It's been written about on here before (and I believe the owner has posted here as well).

Sounds like the FAA is being......the FAA. Unfortunatly.

Throughout everything I've read, I don't understand why they haven't pursued putting their engine on a homebuilt (Vans, etc). Seems like their V8 could be a good alternative to some of the higher-performance engines used in the homebuilt/experimental world.

If they are serious, they have to build more than one engine. Even in the EAB world, they are gonna have to design/produce/sell engine mounts and other FWF components. It costs money to get started down that road.

I'm not sure if they are really trying to make a go of it, or if they are mainly beeyotching about the man holding them down.
 
If they are serious, they have to build more than one engine. Even in the EAB world, they are gonna have to design/produce/sell engine mounts and other FWF components. It costs money to get started down that road.

I'm not sure if they are really trying to make a go of it, or if they are mainly beeyotching about the man holding them down.
In the thread they posted, they never really said they were trying to market the conversions. It was more of a proof of concept. They mentioned that the US environment was going to be prohibitively expensive to try and sell as a conversion kit due to legal liabilities and associated insurance costs.
 
In the thread they posted, they never really said they were trying to market the conversions. It was more of a proof of concept. They mentioned that the US environment was going to be prohibitively expensive to try and sell as a conversion kit due to legal liabilities and associated insurance costs.

Sounds like excuses to me. They are sourcing most of the stuff, so their investment in tooling and manufacturing space is pretty small/low investment. So set up a corporation, have the corporation lease whatever assets it needs, and there's nothing to lose in a lawsuit. Offer the FWF packages to the EAB market and let the market decide if it is a viable concept. Then they can decide if they want to undertake the work to push into the certified world.

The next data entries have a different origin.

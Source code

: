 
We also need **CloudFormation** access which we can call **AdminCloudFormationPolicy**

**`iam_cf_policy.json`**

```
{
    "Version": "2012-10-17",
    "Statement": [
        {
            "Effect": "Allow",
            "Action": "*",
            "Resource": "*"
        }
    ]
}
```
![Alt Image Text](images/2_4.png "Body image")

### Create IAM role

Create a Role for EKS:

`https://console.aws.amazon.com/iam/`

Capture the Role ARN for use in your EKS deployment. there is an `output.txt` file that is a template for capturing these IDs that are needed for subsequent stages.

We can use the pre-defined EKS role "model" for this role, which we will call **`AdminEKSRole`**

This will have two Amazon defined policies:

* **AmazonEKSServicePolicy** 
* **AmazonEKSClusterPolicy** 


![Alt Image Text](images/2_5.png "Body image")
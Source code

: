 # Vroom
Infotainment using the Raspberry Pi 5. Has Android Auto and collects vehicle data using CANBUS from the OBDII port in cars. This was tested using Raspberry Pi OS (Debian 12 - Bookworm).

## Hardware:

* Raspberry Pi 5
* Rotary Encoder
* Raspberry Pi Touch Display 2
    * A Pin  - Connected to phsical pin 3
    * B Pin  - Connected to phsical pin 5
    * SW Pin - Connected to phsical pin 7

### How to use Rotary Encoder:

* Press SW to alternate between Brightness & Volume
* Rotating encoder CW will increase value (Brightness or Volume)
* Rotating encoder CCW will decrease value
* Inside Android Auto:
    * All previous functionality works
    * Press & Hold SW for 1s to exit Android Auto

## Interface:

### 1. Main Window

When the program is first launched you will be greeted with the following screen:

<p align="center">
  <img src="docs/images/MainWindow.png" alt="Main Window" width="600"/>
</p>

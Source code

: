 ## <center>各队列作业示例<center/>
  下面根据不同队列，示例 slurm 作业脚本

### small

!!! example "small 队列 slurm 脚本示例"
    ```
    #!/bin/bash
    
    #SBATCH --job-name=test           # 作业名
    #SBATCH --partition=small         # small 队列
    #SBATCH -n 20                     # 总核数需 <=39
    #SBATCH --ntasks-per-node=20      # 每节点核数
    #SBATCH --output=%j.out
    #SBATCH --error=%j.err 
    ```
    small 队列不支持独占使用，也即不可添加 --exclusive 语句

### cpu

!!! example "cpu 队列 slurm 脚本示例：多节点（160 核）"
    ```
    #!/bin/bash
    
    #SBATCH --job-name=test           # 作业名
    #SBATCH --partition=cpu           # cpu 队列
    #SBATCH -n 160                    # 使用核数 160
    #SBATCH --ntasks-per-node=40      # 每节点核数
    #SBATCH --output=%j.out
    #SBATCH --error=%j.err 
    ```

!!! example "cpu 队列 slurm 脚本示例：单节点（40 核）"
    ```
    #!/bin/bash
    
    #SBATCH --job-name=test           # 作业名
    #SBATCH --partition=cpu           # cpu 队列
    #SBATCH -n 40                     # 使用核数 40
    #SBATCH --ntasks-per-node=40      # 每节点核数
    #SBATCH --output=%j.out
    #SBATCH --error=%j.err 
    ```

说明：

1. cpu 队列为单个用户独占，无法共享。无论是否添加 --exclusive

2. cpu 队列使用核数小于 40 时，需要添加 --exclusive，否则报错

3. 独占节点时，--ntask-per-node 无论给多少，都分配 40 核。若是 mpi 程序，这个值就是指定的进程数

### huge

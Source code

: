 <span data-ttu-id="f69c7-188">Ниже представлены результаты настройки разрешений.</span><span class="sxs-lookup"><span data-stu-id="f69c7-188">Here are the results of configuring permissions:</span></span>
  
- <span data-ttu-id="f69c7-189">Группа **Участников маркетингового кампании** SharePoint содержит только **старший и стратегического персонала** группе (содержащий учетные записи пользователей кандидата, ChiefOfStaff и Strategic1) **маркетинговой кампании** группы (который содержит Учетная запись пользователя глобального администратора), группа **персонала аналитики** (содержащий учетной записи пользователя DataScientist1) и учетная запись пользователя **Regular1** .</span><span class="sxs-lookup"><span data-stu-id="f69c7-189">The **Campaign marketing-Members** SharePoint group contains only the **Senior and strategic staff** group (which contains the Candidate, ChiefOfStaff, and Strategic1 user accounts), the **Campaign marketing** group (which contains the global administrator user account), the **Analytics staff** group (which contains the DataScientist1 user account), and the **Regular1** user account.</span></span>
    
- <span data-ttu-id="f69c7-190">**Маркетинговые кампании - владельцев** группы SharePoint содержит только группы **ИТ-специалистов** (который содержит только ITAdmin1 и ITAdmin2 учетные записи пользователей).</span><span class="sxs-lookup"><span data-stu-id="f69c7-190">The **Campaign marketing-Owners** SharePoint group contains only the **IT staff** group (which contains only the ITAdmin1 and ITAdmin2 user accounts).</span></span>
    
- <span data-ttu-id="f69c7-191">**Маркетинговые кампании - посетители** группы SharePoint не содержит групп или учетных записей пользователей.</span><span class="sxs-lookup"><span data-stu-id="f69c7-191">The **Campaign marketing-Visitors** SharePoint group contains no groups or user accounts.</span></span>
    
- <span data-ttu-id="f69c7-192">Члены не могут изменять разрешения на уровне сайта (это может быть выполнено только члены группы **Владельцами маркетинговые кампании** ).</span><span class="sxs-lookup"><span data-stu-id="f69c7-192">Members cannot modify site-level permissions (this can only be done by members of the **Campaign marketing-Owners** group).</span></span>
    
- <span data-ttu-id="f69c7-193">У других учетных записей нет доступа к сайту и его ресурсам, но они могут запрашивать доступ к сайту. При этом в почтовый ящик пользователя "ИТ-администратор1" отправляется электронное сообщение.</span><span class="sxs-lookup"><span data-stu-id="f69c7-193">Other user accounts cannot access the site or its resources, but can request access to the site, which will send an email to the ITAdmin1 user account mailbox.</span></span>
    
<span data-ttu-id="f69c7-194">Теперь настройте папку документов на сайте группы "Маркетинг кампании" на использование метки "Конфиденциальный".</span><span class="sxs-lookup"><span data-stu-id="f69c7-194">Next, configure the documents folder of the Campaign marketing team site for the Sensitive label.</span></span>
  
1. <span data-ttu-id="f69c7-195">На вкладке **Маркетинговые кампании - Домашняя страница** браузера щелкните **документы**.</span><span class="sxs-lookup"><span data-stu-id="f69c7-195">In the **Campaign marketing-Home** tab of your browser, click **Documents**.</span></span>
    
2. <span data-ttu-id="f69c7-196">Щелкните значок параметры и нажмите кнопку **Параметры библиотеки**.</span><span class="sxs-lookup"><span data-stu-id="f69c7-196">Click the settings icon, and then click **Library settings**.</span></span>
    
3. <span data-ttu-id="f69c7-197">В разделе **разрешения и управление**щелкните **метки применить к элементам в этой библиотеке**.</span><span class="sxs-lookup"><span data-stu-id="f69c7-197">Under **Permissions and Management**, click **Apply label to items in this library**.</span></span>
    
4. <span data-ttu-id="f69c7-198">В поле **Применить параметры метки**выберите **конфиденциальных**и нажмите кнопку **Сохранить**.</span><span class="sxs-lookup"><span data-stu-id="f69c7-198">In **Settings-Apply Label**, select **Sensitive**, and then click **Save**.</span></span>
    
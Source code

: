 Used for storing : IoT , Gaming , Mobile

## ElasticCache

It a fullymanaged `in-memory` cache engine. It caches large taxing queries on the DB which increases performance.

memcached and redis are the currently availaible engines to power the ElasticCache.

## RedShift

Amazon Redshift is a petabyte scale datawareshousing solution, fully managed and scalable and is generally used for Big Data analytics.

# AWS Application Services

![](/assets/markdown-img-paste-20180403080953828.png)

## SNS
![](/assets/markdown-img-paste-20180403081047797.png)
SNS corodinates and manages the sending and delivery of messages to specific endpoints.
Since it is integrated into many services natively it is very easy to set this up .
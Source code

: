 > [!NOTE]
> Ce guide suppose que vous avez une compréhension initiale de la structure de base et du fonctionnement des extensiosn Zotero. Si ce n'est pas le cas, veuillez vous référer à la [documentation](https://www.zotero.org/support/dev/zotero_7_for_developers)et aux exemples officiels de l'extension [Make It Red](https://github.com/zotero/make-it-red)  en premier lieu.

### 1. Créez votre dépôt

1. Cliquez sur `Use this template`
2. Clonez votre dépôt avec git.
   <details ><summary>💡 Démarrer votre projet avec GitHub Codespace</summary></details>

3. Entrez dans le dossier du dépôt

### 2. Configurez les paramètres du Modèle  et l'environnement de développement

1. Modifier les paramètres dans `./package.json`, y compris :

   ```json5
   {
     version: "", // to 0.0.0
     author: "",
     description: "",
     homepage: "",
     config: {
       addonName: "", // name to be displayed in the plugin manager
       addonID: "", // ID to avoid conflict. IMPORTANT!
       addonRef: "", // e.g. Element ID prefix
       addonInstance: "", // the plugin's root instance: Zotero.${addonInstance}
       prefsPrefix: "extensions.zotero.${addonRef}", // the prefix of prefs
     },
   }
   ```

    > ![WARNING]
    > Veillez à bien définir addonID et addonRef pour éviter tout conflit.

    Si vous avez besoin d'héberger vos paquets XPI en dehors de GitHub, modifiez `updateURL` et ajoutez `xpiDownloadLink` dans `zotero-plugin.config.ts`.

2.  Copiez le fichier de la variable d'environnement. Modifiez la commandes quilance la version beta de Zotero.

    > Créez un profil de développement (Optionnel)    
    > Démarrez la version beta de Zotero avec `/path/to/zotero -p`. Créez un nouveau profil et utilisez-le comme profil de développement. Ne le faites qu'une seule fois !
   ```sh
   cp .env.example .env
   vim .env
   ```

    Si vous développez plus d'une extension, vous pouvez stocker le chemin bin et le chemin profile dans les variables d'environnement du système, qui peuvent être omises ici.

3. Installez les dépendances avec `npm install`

Bitching because the man's rules are holding down your new business venture is shouting at the rain. The rules were available for all to see decades ago.
 
Sounds like excuses to me. They are sourcing most of the stuff, so their investment in tooling and manufacturing space is pretty small/low investment. So set up a corporation, have the corporation lease whatever assets it needs, and there's nothing to lose in a lawsuit. Offer the FWF packages to the EAB market and let the market decide if it is a viable concept. Then they can decide if they want to undertake the work to push into the certified world.

Bitching because the man's rules are holding down your new business venture is shouting at the rain. The rules were available for all to see decades ago.


How much have you dealt with the FAA?

Saying they are a major hurdle is a very fair grievance

I do think it’s a little disingenuous to say experimentals swapping LS engines are “junk yard” engines, but they dump a LS into a 172 and it’s somehow different, people have LS swapped about everything that has a engine at this point, planes to lawnmowers, I’m sure they have a few in-house tweaks, but at its core it’s still a aircraft LS conversion
 
I’m all for innovation. But, It’s going to take more than a one off experimental engine flying to quote “rack up hours” to get it certified. And that’s just the engine before trying to get various stc’s for different platforms. Let’s not forget the support life cycle with parts, qualified shops and/or mechanics. There are serious $$$ needed ahead.
 
They have been posting about this conversion for a couple years now on several websites.
Sorry that they have run into so much resistance from the FAA. Not surprising though.
 
Hmmmm…. Seems to me they’re doing exactly what they must. A little complaining might be warranted and necessary. They do seem to back up their claims. Seems pretty comprehensive.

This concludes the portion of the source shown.